The man who
lived Moonlight is now living the life of an Oscar winner.
Tarell Alvin
McCraney co-wrote Best Picture winner Moonlight and shared the Academy Award
for Best Adapted Screenplay with the film’s director Barry Jenkins.
But the 36 year
old has had little time to bask in the Oscar glow.
The openly gay
McCraney is the new chair of playwriting at the Yale School of Drama and his
duties there had him traveling back to the East Coast soon after Oscar night.
‘It’s been very
hectic and busy,’ McCraney tells Gay Star News.
‘I had to get
right back on the plane. I’ve been recruiting and doing interviews. I had
applications to read.
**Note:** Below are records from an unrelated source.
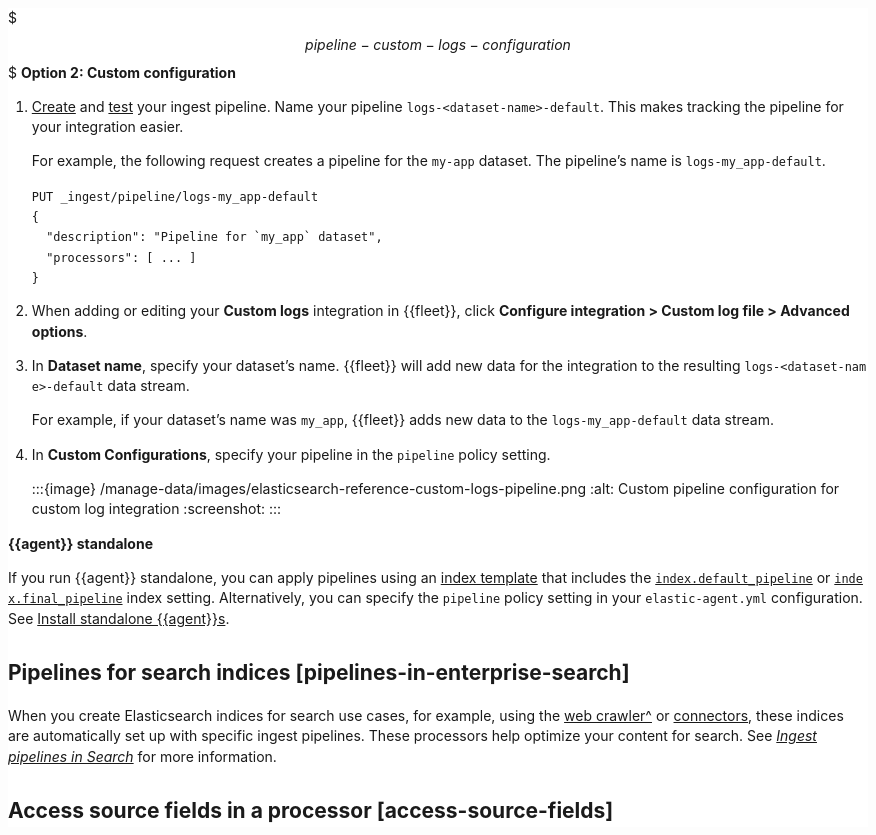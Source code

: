 $$$pipeline-custom-logs-configuration$$$
**Option 2: Custom configuration**

1. [Create](ingest-pipelines.md#create-manage-ingest-pipelines) and [test](ingest-pipelines.md#test-pipeline) your ingest pipeline. Name your pipeline `logs-<dataset-name>-default`. This makes tracking the pipeline for your integration easier.

    For example, the following request creates a pipeline for the `my-app` dataset. The pipeline’s name is `logs-my_app-default`.

    ```console
    PUT _ingest/pipeline/logs-my_app-default
    {
      "description": "Pipeline for `my_app` dataset",
      "processors": [ ... ]
    }
    ```

2. When adding or editing your **Custom logs** integration in {{fleet}}, click **Configure integration > Custom log file > Advanced options**.
3. In **Dataset name**, specify your dataset’s name. {{fleet}} will add new data for the integration to the resulting `logs-<dataset-name>-default` data stream.

    For example, if your dataset’s name was `my_app`, {{fleet}} adds new data to the `logs-my_app-default` data stream.

4. In **Custom Configurations**, specify your pipeline in the `pipeline` policy setting.

    :::{image} /manage-data/images/elasticsearch-reference-custom-logs-pipeline.png
    :alt: Custom pipeline configuration for custom log integration
    :screenshot:
    :::


**{{agent}} standalone**

If you run {{agent}} standalone, you can apply pipelines using an [index template](../../data-store/templates.md) that includes the [`index.default_pipeline`](elasticsearch://reference/elasticsearch/index-settings/index-modules.md#index-default-pipeline) or [`index.final_pipeline`](elasticsearch://reference/elasticsearch/index-settings/index-modules.md#index-final-pipeline) index setting. Alternatively, you can specify the `pipeline` policy setting in your `elastic-agent.yml` configuration. See [Install standalone {{agent}}s](/reference/fleet/install-standalone-elastic-agent.md).


## Pipelines for search indices [pipelines-in-enterprise-search]

When you create Elasticsearch indices for search use cases, for example, using the [web crawler^](https://www.elastic.co/guide/en/enterprise-search/current/crawler.html) or [connectors](elasticsearch://reference/search-connectors/index.md), these indices are automatically set up with specific ingest pipelines. These processors help optimize your content for search. See [*Ingest pipelines in Search*](../../../solutions/search/ingest-for-search.md) for more information.


## Access source fields in a processor [access-source-fields]
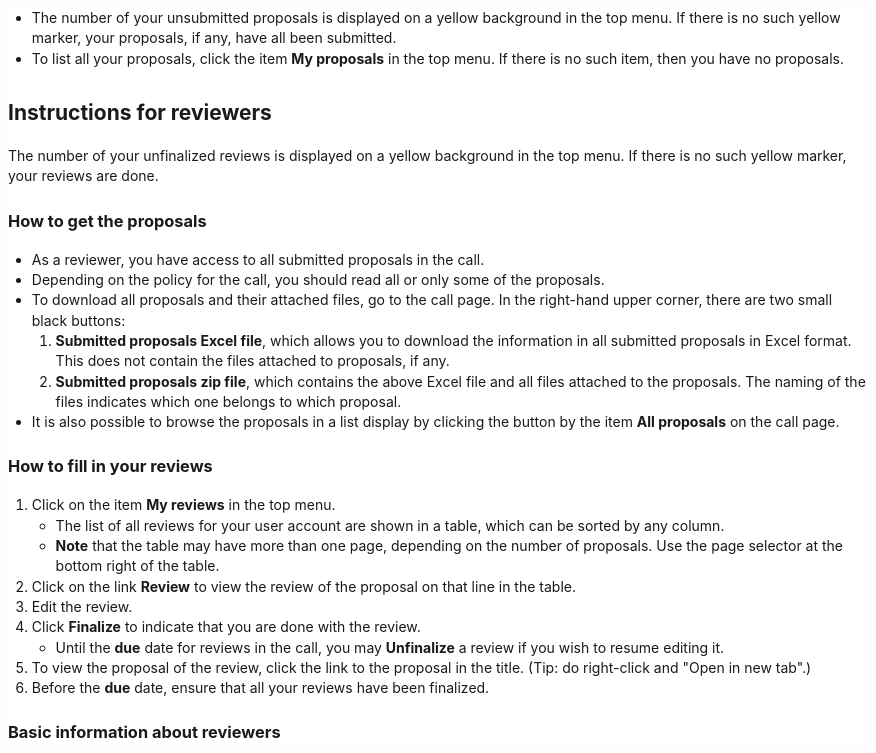 - The number of your unsubmitted proposals is displayed on a yellow
  background in the top menu. If there is no such yellow marker, your
  proposals, if any, have all been submitted.
- To list all your proposals, click the item **My proposals** in the
  top menu. If there is no such item, then you have no proposals.


## Instructions for reviewers

The number of your unfinalized reviews is displayed on a yellow
background in the top menu. If there is no such yellow marker, your
reviews are done.


### How to get the proposals

- As a reviewer, you have access to all submitted proposals in the call.
- Depending on the policy for the call, you should read all or only
  some of the proposals.
- To download all proposals and their attached files, go to the call page.
  In the right-hand upper corner, there are two small black buttons:
  1. **Submitted proposals Excel file**, which allows you to download
     the information in all submitted proposals in Excel format. This
     does not contain the files attached to proposals, if any.
  2. **Submitted proposals zip file**, which contains the above Excel
     file and all files attached to the proposals. The naming of
     the files indicates which one belongs to which proposal.
- It is also possible to browse the proposals in a list display by
  clicking the button by the item **All proposals** on the call page.


### How to fill in your reviews

1. Click on the item **My reviews** in the top menu.
   - The list of all reviews for your user account are shown in a table,
     which can be sorted by any column.
   - **Note** that the table may have more than one page, depending on
     the number of proposals. Use the page selector at the bottom right of
     the table.
2. Click on the link **Review** to view the review of the proposal on
   that line in the table.
3. Edit the review.
4. Click **Finalize** to indicate that you are done with the review.
   - Until the **due** date for reviews in the call, you may
     **Unfinalize** a review if you wish to resume editing it.
5. To view the proposal of the review, click the link to the proposal
   in the title. (Tip: do right-click and "Open in new tab".)
6. Before the **due** date, ensure that all your reviews have been
   finalized.


### Basic information about reviewers
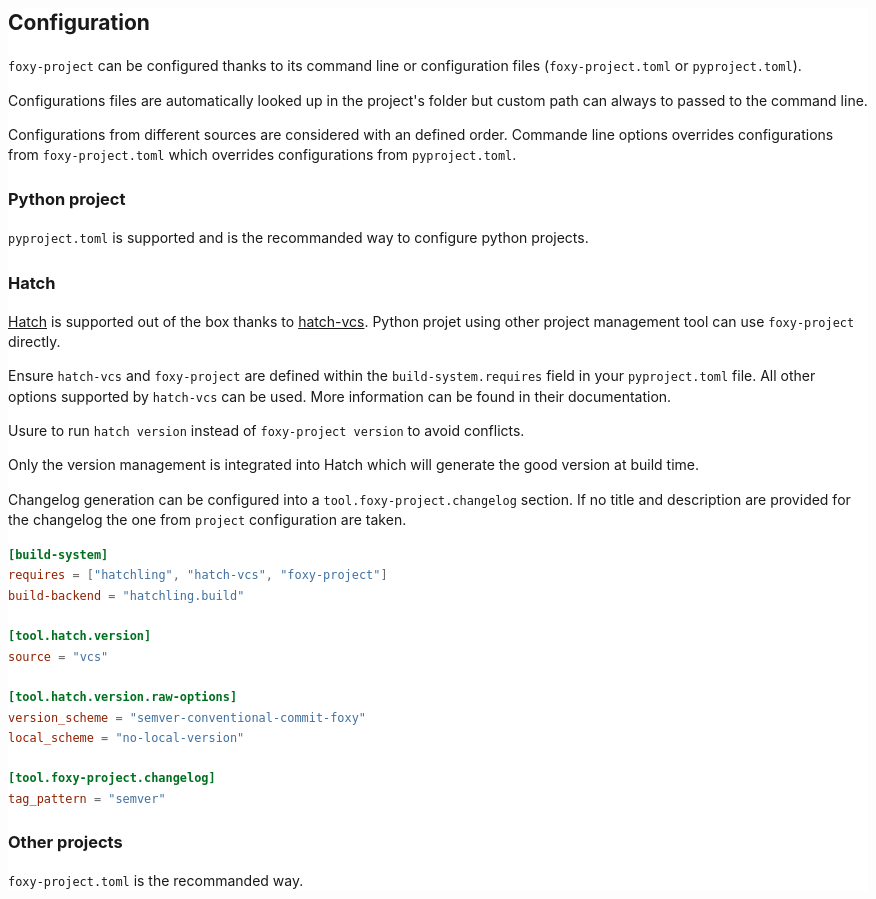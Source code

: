 ## Configuration

`foxy-project` can be configured thanks to its command line or configuration files (`foxy-project.toml` or `pyproject.toml`).

Configurations files are automatically looked up in the project's folder but custom path can always to passed to the command line.

Configurations from different sources are considered with an defined order.
Commande line options overrides configurations from `foxy-project.toml` which overrides configurations from `pyproject.toml`.

### Python project

`pyproject.toml` is supported and is the recommanded way to configure python projects.

### Hatch

[Hatch](https://github.com/pypa/hatch) is supported out of the box thanks to [hatch-vcs](https://github.com/ofek/hatch-vcs).
Python projet using other project management tool can use `foxy-project` directly.

Ensure `hatch-vcs` and `foxy-project` are defined within the `build-system.requires` field in your `pyproject.toml` file.
All other options supported by `hatch-vcs` can be used. More information can be found in their documentation.

Usure to run `hatch version` instead of `foxy-project version` to avoid conflicts.

Only the version management is integrated into Hatch which will generate the good version at build time.

Changelog generation can be configured into a `tool.foxy-project.changelog` section.
If no title and description are provided for the changelog the one from `project` configuration are taken.

```toml
[build-system]
requires = ["hatchling", "hatch-vcs", "foxy-project"]
build-backend = "hatchling.build"

[tool.hatch.version]
source = "vcs"

[tool.hatch.version.raw-options]
version_scheme = "semver-conventional-commit-foxy"
local_scheme = "no-local-version"

[tool.foxy-project.changelog]
tag_pattern = "semver"
```

### Other projects

`foxy-project.toml` is the recommanded way.
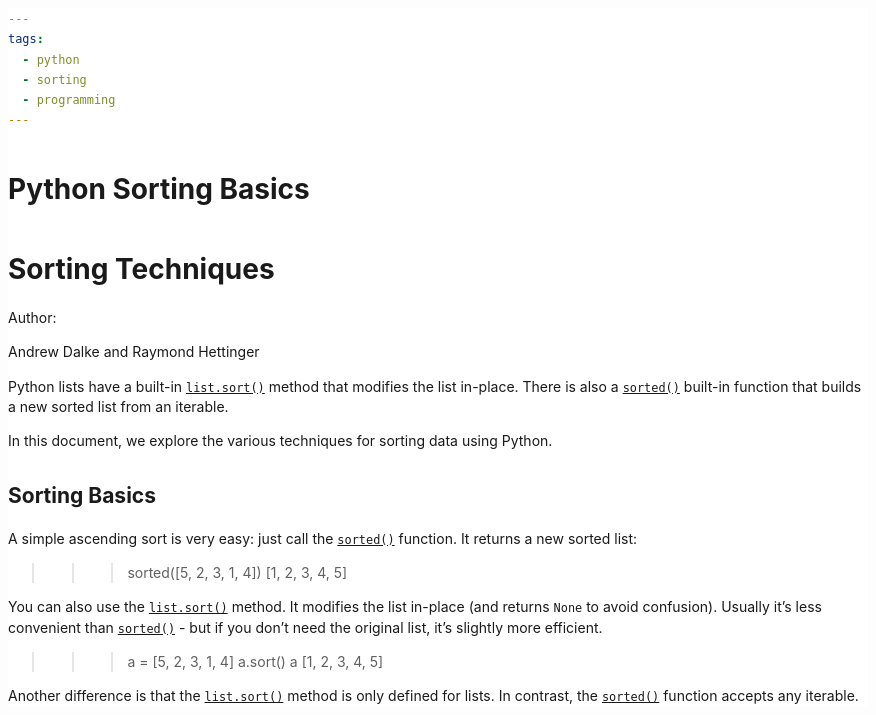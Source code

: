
 ```yaml
---
tags:
  - python
  - sorting
  - programming
---
```

# Python Sorting Basics

# Sorting Techniques[](https://docs.python.org/3/howto/sorting.html#sorting-techniques "Link to this heading")

Author:

Andrew Dalke and Raymond Hettinger

Python lists have a built-in [`list.sort()`](https://docs.python.org/3/library/stdtypes.html#list.sort "list.sort") method that modifies the list in-place. There is also a [`sorted()`](https://docs.python.org/3/library/functions.html#sorted "sorted") built-in function that builds a new sorted list from an iterable.

In this document, we explore the various techniques for sorting data using Python.

## Sorting Basics[](https://docs.python.org/3/howto/sorting.html#sorting-basics "Link to this heading")

A simple ascending sort is very easy: just call the [`sorted()`](https://docs.python.org/3/library/functions.html#sorted "sorted") function. It returns a new sorted list:

>>>

>>> sorted([5, 2, 3, 1, 4])
[1, 2, 3, 4, 5]

You can also use the [`list.sort()`](https://docs.python.org/3/library/stdtypes.html#list.sort "list.sort") method. It modifies the list in-place (and returns `None` to avoid confusion). Usually it’s less convenient than [`sorted()`](https://docs.python.org/3/library/functions.html#sorted "sorted") - but if you don’t need the original list, it’s slightly more efficient.

>>>

>>> a = [5, 2, 3, 1, 4]
>>> a.sort()
>>> a
[1, 2, 3, 4, 5]

Another difference is that the [`list.sort()`](https://docs.python.org/3/library/stdtypes.html#list.sort "list.sort") method is only defined for lists. In contrast, the [`sorted()`](https://docs.python.org/3/library/functions.html#sorted "sorted") function accepts any iterable.

>>>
It really is important to me to make sure that my
students know that I’m there for them. Their work is so important to the future
of what we do. We just finished our interviewing process and we just invited
our next students to be in class next year.’
Because he has
been so focused, McCraney has even put away the shiny, golden Oscar and other
awards including the Independent Spirit Award and the Writers Guild of America
prize.
‘I can’t have
it out,’ he says. ‘It’s beautiful. The awards are all in a nice beautiful
cabinet where I can look at them when I need to.’
The inspiration
for Moonlight
McCraney’s play
In Moonlight Black Boys Look Blue was one of three work samples that years ago
he himself used to gain admittance into Yale School of Drama.
A high school
classmate of McCraney’s found the play more than a decade later and thought it
would be ideal for Jenkins to make as his second feature.
Jenkins took
the play with him on a writing trip to Brussels, Belgium, and within 10 days
had come up with the first draft of a screenplay.
The result was
the acclaimed film that tells the story of Chiron during three different stages
in his life.
Played by three
different actors, he goes from bullied effeminate child to young gay man coming
to terms with his sexuality.
A night of
firsts
Because he dove
right back into his work at Yale, McCraney is ‘still trying to process’ all
that happened at the Academy Awards which took place at The Dolby Theatre in
Hollywood on 26 February.
‘We were a lot
of firsts that night – first African-American director (Jenkins) with an all
black cast to win an Academy Award for best picture.
‘To win three
Oscars that night, it is sort of staggeringly beautiful. I know I’m still
processing it.’
In addition to
Best Picture and Adapted Screenplay, Mahershala Ali won for Best Performance by
an Actor in a Supporting Role.
The Best
Picture win was also historic for an unfortunate reason: presenters Faye
Dunaway and Warren Beatty were handed the wrong envelope as they took the stage
which led to La La Land being announced as the winner by mistake.
The Moonlight
team took to the stage after La La Land producers made their speeches and it
was announced there had been an error.
‘That moment
(of winning) is something that so few people actually get to experience that no
one has been able to tell me what the other way is like so this is the only way
I know it – it’s the only way I know that the film that was inspired by my work
won Best Picture.
‘That’s the
feeling that I have and I’m grateful for it.’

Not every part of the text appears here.